We had an ice box in the house too. And a wood stove but we had no wood. Mostly, we collected Cow Patty's and burned that.

I remember the old Soddy House my grandfather and great grandfather built when they first homesteaded too. But like the others, it is long gone now. When I am gone there will be no-one left to even remember it.
 
And I you guys had to walk 10 miles to & from school through the driving snow, uphill both ways?

Or did you not have school and had to read books by fire light, using a burnt stick and a plank to write on?
 
And I you guys had to walk 10 miles to & from school through the driving snow, uphill both ways?

Or did you not have school and had to read books by fire light, using a burnt stick and a plank to write on?

That's a great question and great memories too. In the summer we rode to the one-room school house that was only a few sections away on Daisy - a Belgian workhorse. In the winter we put a "caboose" on the stone boat that was pulled by Daisy. The caboose had slits for the harness reins but Daisy knew the way by heart. There was a lean-to at the school for the horses. I had to endure the legend of my father who breezed through 4 years of school in a few months. For later years, my grandfather paid to send him to Saskatoon to finish elementary school and then high school. They send him to Peterborough to get his degree in theology.

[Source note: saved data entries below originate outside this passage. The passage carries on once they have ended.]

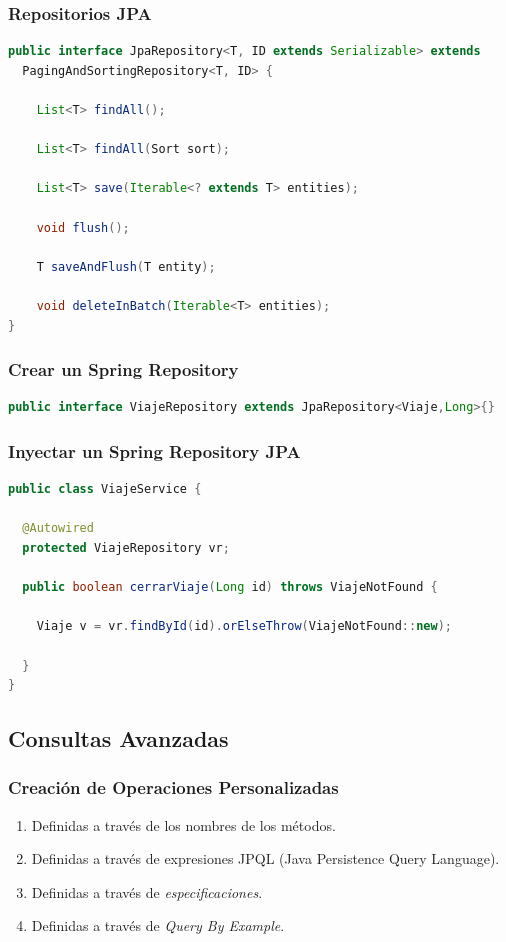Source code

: \documentclass[a4paper,slidestop,xcolor=pst,blue]{beamer}
\begin{document}
\begin{frame}[c,fragile]
    \frametitle{Repositorios JPA}
    \begin{lstlisting}[basicstyle=\footnotesize,language=Java]
public interface JpaRepository<T, ID extends Serializable> extends
  PagingAndSortingRepository<T, ID> {

    List<T> findAll();

    List<T> findAll(Sort sort);

    List<T> save(Iterable<? extends T> entities);

    void flush();

    T saveAndFlush(T entity);

    void deleteInBatch(Iterable<T> entities);
}
    \end{lstlisting}
\end{frame}

\begin{frame}[c,fragile]
    \frametitle{Crear un Spring Repository}
\begin{lstlisting}[basicstyle=\small,language=Java]
public interface ViajeRepository extends JpaRepository<Viaje,Long>{}
\end{lstlisting}
\end{frame}

\begin{frame}[c,fragile]
    \frametitle{Inyectar un Spring Repository JPA}
\begin{lstlisting}[basicstyle=\footnotesize,language=Java]
public class ViajeService {
	
  @Autowired
  protected ViajeRepository vr;	

  public boolean cerrarViaje(Long id) throws ViajeNotFound {
		
    Viaje v = vr.findById(id).orElseThrow(ViajeNotFound::new);
		
  }
}
\end{lstlisting}
\end{frame}

\subsection{Consultas Avanzadas}

\begin{frame}[c]
    \frametitle{Creación de Operaciones Personalizadas}
    \begin{enumerate}[<+->]
        \item Definidas a través de los nombres de los métodos.
        \item Definidas a través de expresiones JPQL (Java Persistence Query Language).
        \item Definidas a través de \emph{especificaciones}.
        \item Definidas a través de \emph{Query By Example}.
    \end{enumerate}
\end{frame}
\end{document}
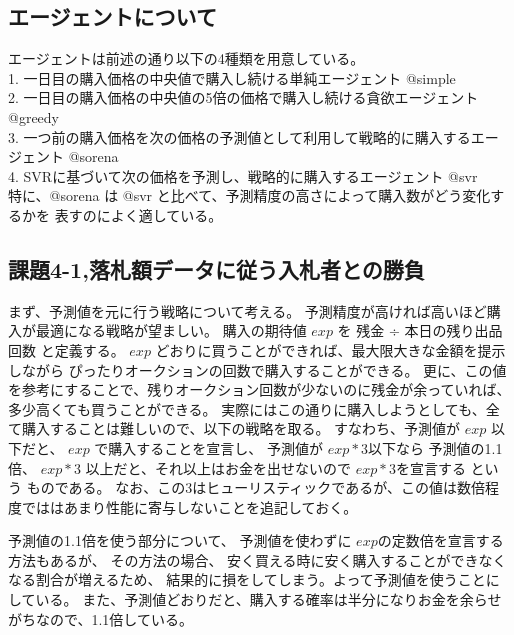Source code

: \documentclass[]{jsarticle}
\begin{document}
\subsection{エージェントについて}
エージェントは前述の通り以下の4種類を用意している。 \\
1. 一日目の購入価格の中央値で購入し続ける単純エージェント @simple \\
2. 一日目の購入価格の中央値の5倍の価格で購入し続ける貪欲エージェント @greedy \\
3. 一つ前の購入価格を次の価格の予測値として利用して戦略的に購入するエージェント @sorena \\
4. SVRに基づいて次の価格を予測し、戦略的に購入するエージェント @svr \\
特に、@sorena は @svr と比べて、予測精度の高さによって購入数がどう変化するかを
表すのによく適している。

\newpage
\subsection{課題4-1,落札額データに従う入札者との勝負}
まず、予測値を元に行う戦略について考える。
予測精度が高ければ高いほど購入が最適になる戦略が望ましい。
購入の期待値 $exp$ を 残金 ÷ 本日の残り出品回数 と定義する。
$exp$ どおりに買うことができれば、最大限大きな金額を提示しながら
ぴったりオークションの回数で購入することができる。
更に、この値を参考にすることで、残りオークション回数が少ないのに残金が余っていれば、
多少高くても買うことができる。
実際にはこの通りに購入しようとしても、全て購入することは難しいので、以下の戦略を取る。
すなわち、予測値が $exp$ 以下だと、 $exp$ で購入することを宣言し、
予測値が $exp * 3$以下なら 予測値の1.1倍、
$ exp * 3 $ 以上だと、それ以上はお金を出せないので $exp*3$を宣言する という
ものである。
なお、この3はヒューリスティックであるが、この値は数倍程度でははあまり性能に寄与しないことを追記しておく。

予測値の1.1倍を使う部分について、
予測値を使わずに $exp$の定数倍を宣言する方法もあるが、
その方法の場合、 安く買える時に安く購入することができなくなる割合が増えるため、
結果的に損をしてしまう。よって予測値を使うことにしている。
また、予測値どおりだと、購入する確率は半分になりお金を余らせがちなので、1.1倍している。

\newpage
\end{document}
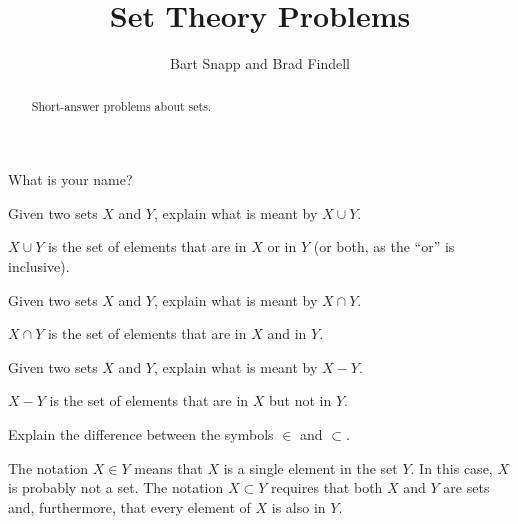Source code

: \documentclass[nooutcomes]{ximera}
\title{Set Theory Problems}
\author{Bart Snapp and Brad Findell}
\begin{document}
\begin{abstract}
Short-answer problems about sets. 
\end{abstract}
\maketitle

\begin{question}
What is your name?
\begin{freeResponse}
\end{freeResponse}
\end{question}

\begin{problem}
Given two sets $X$ and $Y$, explain what is meant by $X\cup Y$.
\begin{freeResponse}
\begin{hint}
$X\cup Y$ is the set of elements that are in $X$ or in $Y$ (or both, as the ``or'' is inclusive).  
\end{hint}
\end{freeResponse}
\end{problem}

\begin{problem}
Given two sets $X$ and $Y$, explain what is meant by $X\cap Y$.
\begin{freeResponse}
\begin{hint}
$X\cap Y$ is the set of elements that are in $X$ and in $Y$.  
\end{hint}
\end{freeResponse}
\end{problem}

\begin{problem}
Given two sets $X$ and $Y$, explain what is meant by $X - Y$.
\begin{freeResponse}
\begin{hint}
$X - Y$ is the set of elements that are in $X$ but not in $Y$.  
\end{hint}
\end{freeResponse}
\end{problem}

\begin{problem}
Explain the difference between the symbols $\in$ and $\subset$.
\begin{freeResponse}
\begin{hint}
The notation $X \in Y$ means that $X$ is a single element in the set $Y$.  In this case, $X$ is probably not a set.  The notation $X \subset Y$ requires that both $X$ and $Y$ are sets and, furthermore, that every element of $X$ is also in $Y$.
\end{hint}
\end{freeResponse}
\end{problem}
\end{document}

When I was finished grade 2 or 3 (I don't remember which) we moved east because my Dad got kicked off the farm after he quit the priesthood to marry my mother. As the oldest grandchild, they put me on the train to Watrous every summer to cut and bale hay and work summerfallow till I was 18.
 
Or did you not have school and had to read books by fire light, using a burnt stick and a plank to write on?

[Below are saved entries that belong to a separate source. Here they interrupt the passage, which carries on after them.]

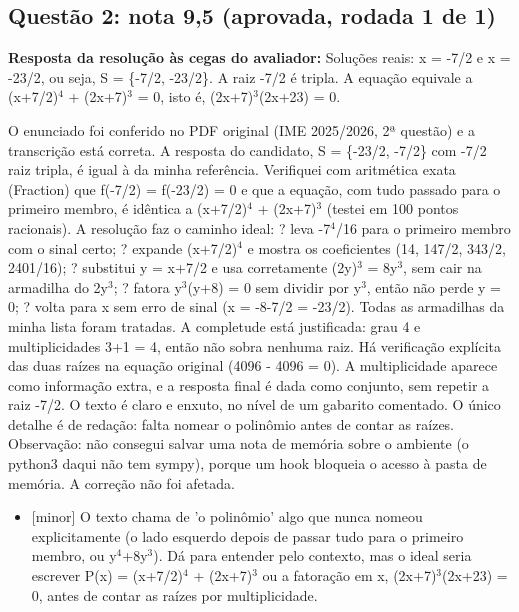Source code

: \documentclass{article}%
\begin{document}
\subsection*{Questão 2: nota 9,5 (aprovada, rodada 1 de 1)}%
\textbf{Resposta da resolução às cegas do avaliador:} Soluções reais: x = -7/2 e x = -23/2, ou seja, S = \{-7/2, -23/2\}. A raiz -7/2 é tripla. A equação equivale a (x+7/2)$^{4}$ + (2x+7)$^3$ = 0, isto é, (2x+7)$^3$(2x+23) = 0.\par %
O enunciado foi conferido no PDF original (IME 2025/2026, 2ª questão) e a transcrição está correta. A resposta do candidato, S = \{-23/2, -7/2\} com -7/2 raiz tripla, é igual à da minha referência. Verifiquei com aritmética exata (Fraction) que f(-7/2) = f(-23/2) = 0 e que a equação, com tudo passado para o primeiro membro, é idêntica a (x+7/2)$^{4}$ + (2x+7)$^3$ (testei em 100 pontos racionais).\newline%
\newline%
A resolução faz o caminho ideal:\newline%
? leva -7$^{4}$/16 para o primeiro membro com o sinal certo;\newline%
? expande (x+7/2)$^{4}$ e mostra os coeficientes (14, 147/2, 343/2, 2401/16);\newline%
? substitui y = x+7/2 e usa corretamente (2y)$^3$ = 8y$^3$, sem cair na armadilha do 2y$^3$;\newline%
? fatora y$^3$(y+8) = 0 sem dividir por y$^3$, então não perde y = 0;\newline%
? volta para x sem erro de sinal (x = -8-7/2 = -23/2).\newline%
\newline%
Todas as armadilhas da minha lista foram tratadas. A completude está justificada: grau 4 e multiplicidades 3+1 = 4, então não sobra nenhuma raiz. Há verificação explícita das duas raízes na equação original (4096 - 4096 = 0). A multiplicidade aparece como informação extra, e a resposta final é dada como conjunto, sem repetir a raiz -7/2. O texto é claro e enxuto, no nível de um gabarito comentado. O único detalhe é de redação: falta nomear o polinômio antes de contar as raízes.\newline%
\newline%
Observação: não consegui salvar uma nota de memória sobre o ambiente (o python3 daqui não tem sympy), porque um hook bloqueia o acesso à pasta de memória. A correção não foi afetada.%
\begin{itemize}%
\item%
{[}minor{]} O texto chama de 'o polinômio' algo que nunca nomeou explicitamente (o lado esquerdo depois de passar tudo para o primeiro membro, ou y$^{4}$+8y$^3$). Dá para entender pelo contexto, mas o ideal seria escrever P(x) = (x+7/2)$^{4}$ + (2x+7)$^3$ ou a fatoração em x, (2x+7)$^3$(2x+23) = 0, antes de contar as raízes por multiplicidade.%
\end{itemize}%
\end{document}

That's an interesting question too. No homework that I remember. Only farm chores. When it got dark, you went to bed. We had oil lamps to settle everyone in and then they were extinguished. If you had to go to the bathroom, you got up in the dark and went out to the crapper - no toilet in the house. All my relatives were terrified of ghosts at night.
 
That's an interesting question too. No homework that I remember. Only farm chores. When it got dark, you went to bed. We had oil lamps to settle everyone in and then they were extinguished. If you had to go to the bathroom, you got up in the dark and went out to the crapper - no toilet in the house. All my relatives were terrified of ghosts at night.
It sounds like you had a good upbringing. You learned to work and the value of things. We had an outhouse for the boys and I guess the girls poop was special as they didn't have to go to the outhouse.
We did have electricity, and that was good.
 
I always thought it was spelt slew, but anyways in Manitoba I always knew a slew/slough to be a stagnant pond or swap....lots of both in Manitoba, especially northern

Hard to find any kind of water out here in Alberta, slough or otherwise
Thyere is an actual "official" way to differentiate a lake from a Slough at Ab. land titles branch and drainage regulations in municipalities....a slough is just a collection point for spring or rain run off water, a lake is fed by continuous running spring water or creek/river.
 
Go to Enterprise with the police report, photos, and license plate info. Point out the driver claims he wasn’t the one who rented the truck. Unless the renter listed the driver on the rental agreement, the insurance is void and Enterprise might be willing to give you the drivers name.
I'll take that as pretty good advice and follow up , however , I'm thinkin , this guy is a loser and a creep and doesn't have a pot to piss in .
 
Follow up to my Wrecked Garage incident .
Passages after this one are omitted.